For database instances, in most cases you’d want to persist to disk ASAP, so you don’t lose data when there’s a power loss.
For this test, I ran redis with --appendonly yes --appendfsync always
to:
- Enable Append Only File(AOF), which is similar to the Write Ahead Log(WAL) in traditional databases.
- Require
fsync
on every write. Callingfsync
flushes data to disk, making sure the write actually written instead of being queued. For performance reasons, this is not recommended for normal setups. To quote the documentation:
AOF + fsync every second: this is a good compromise.
AOF + fsync always: this is very slow, you should use it only if you know what you are doing.
With AOF + fsync always, data persistence is guaranteed, because write commands always wait until the write is done before returning.
Here’s the requests-per-second measurements made by redis-benchmark
.
Both instances ran on the same machine, just writing to different drives. Bandwidth is far from being saturated, so the difference is purely due to small-write performance of the disk.
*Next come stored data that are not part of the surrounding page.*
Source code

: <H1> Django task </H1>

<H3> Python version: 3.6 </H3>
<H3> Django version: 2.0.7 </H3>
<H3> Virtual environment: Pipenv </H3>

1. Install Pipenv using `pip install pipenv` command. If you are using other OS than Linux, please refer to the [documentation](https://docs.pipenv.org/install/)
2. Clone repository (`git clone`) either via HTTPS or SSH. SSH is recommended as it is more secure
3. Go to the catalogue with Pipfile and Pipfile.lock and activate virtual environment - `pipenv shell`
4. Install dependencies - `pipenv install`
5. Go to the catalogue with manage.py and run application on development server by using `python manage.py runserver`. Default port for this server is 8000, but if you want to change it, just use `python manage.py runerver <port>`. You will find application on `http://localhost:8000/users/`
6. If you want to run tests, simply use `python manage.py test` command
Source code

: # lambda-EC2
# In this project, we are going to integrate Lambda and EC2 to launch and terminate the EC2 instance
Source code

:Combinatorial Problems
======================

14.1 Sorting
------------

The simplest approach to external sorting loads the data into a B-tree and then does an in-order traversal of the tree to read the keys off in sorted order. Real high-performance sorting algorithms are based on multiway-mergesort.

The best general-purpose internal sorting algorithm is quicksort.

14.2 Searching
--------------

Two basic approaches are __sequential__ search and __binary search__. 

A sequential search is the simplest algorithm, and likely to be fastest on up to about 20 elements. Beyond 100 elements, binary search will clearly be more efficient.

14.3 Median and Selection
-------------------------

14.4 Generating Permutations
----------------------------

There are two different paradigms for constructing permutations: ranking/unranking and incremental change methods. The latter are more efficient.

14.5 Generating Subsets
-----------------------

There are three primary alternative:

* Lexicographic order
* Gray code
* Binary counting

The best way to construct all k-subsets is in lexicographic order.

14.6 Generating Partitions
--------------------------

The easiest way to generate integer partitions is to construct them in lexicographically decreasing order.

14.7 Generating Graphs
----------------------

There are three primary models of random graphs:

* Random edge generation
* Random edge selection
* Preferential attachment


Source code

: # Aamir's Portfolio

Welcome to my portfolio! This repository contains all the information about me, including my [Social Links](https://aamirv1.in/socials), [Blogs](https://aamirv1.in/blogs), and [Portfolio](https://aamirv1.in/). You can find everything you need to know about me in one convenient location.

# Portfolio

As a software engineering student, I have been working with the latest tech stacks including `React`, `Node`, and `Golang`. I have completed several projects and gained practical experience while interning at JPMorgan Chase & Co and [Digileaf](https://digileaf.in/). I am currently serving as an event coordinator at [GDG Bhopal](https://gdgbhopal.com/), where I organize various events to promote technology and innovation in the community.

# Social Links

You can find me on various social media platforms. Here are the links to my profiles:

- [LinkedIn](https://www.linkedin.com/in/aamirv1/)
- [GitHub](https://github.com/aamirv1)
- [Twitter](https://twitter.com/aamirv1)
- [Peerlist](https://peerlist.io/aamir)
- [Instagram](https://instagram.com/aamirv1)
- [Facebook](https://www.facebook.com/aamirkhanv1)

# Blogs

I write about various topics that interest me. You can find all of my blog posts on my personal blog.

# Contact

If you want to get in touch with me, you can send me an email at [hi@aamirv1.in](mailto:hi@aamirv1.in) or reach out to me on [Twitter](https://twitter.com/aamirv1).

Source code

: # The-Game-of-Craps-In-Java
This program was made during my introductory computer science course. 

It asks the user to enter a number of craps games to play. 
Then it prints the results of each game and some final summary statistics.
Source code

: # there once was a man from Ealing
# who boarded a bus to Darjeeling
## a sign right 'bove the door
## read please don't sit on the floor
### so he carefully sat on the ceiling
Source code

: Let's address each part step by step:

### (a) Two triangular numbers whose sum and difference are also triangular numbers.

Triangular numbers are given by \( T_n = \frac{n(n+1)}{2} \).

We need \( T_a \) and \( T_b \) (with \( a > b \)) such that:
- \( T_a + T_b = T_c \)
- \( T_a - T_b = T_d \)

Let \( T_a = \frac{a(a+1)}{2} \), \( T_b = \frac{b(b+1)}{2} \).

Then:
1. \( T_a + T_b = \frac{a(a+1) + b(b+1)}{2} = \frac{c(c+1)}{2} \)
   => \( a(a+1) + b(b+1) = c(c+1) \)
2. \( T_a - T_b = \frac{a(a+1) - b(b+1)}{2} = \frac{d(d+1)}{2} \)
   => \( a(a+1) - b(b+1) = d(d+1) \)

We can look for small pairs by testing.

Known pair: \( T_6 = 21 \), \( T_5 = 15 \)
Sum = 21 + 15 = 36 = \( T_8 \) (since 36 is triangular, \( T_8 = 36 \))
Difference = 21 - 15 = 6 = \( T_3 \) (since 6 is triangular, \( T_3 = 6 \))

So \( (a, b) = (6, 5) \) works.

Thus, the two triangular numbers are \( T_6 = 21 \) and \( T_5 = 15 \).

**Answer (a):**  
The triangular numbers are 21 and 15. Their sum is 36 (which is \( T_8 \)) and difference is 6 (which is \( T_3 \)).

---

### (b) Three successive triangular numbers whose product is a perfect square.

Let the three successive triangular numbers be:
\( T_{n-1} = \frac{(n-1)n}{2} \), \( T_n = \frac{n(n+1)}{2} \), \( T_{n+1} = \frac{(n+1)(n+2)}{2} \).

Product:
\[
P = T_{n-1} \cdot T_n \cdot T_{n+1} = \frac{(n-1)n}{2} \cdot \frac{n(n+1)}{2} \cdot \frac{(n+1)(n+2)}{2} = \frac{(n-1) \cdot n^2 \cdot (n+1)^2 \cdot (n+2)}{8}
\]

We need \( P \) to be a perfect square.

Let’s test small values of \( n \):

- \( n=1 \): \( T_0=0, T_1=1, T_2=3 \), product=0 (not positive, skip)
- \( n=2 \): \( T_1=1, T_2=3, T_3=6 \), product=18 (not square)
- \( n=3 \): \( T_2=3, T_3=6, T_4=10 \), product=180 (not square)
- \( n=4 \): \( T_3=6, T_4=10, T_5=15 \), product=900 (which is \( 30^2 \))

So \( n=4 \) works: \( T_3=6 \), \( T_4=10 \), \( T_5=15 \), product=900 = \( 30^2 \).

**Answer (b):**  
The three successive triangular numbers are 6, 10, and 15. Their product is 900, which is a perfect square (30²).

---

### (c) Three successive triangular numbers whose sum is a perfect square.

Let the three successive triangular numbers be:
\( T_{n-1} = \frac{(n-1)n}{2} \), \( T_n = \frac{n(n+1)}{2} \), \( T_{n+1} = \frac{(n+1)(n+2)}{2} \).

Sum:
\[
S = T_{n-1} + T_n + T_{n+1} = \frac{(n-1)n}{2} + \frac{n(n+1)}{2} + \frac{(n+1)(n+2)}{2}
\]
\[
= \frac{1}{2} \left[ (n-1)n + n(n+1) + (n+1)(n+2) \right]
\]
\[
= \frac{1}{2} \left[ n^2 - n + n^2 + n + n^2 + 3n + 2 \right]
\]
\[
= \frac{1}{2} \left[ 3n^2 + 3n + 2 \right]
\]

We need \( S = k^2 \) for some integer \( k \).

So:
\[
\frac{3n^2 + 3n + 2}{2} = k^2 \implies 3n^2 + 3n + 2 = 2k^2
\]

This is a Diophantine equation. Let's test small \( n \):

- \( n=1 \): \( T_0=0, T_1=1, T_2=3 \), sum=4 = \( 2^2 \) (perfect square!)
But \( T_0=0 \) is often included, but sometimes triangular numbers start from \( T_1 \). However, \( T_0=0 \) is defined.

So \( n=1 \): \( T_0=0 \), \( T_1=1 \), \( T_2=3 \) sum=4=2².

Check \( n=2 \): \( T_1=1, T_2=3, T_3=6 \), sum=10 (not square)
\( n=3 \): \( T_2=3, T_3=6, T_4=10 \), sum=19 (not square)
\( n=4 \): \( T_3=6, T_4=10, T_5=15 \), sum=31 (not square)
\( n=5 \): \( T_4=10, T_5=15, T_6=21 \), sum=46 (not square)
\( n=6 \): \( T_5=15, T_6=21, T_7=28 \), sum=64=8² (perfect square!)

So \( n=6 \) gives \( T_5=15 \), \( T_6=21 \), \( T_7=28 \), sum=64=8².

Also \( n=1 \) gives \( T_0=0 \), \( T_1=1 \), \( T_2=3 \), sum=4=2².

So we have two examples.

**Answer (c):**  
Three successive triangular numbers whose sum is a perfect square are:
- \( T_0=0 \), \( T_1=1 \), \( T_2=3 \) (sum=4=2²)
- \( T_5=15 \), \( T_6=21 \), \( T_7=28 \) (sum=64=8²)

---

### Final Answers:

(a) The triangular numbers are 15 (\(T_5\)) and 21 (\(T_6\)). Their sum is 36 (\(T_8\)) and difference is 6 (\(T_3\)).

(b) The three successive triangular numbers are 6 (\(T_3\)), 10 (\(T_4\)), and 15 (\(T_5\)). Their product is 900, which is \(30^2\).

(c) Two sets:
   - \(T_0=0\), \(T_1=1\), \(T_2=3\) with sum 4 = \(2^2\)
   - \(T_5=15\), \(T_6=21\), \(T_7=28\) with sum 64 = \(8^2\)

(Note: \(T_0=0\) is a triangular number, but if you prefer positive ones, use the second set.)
Optane is faster in every single test, and is significantly ahead in the write tests, achieving 10x performance.
This really goes to show how awesome Optane and the underlying 3D Xpoint technology is. With this kind of small-write performance, it’s much similar to RAM than traditional NAND flash.
Other things
Power consumption & heat
I have a bit of a problem with NVMe m.2 drives running very hot, which makes them unsuitable for embed appliances. The Optane M10 has a power rating of 2W when active, which is much less than normal NVMe SSDs. Examples: Samsung sm961: 5.9W, Micron 2200: <5W. Here’s an article on Comparing Power Consumption of different SSDs if you want to read more about that.
Although I don’t have a way to test this, less power should result in less heat generated, because of the 1st law of thermodynamics: The energy consumed is not lost and most of it is turned into heat.
Write endurance
Even having only 16GB of memory (and I’m getting only 13.9GB usable), the Optane M10 is rated for 365TBW. That’s like what, 23360 full overwrites.
The before mentioned Micron 2200, featuring TLC NAND, only has 75TBW for 256GB version, and 300TBW for 1TB, so it’s much less durable.
Samsung’s flagship MLC-based Samsung 970 pro, it’s 1TB model is only rated for 1200TBW. It’s definitely enough for everyone, but still didn’t came even close to the Optane.
So I guess Optane is the best replacement for those MLC SATA DOM drives now.
Conclusion
For specific uses, Optane is definitely worth the price and provides exceptional performances. It can also work as an ultra-durable, fast-enough boot drive for computers that don’t need much storage, like a router/firewall.
If you find a deal, I’d recommend picking a few up.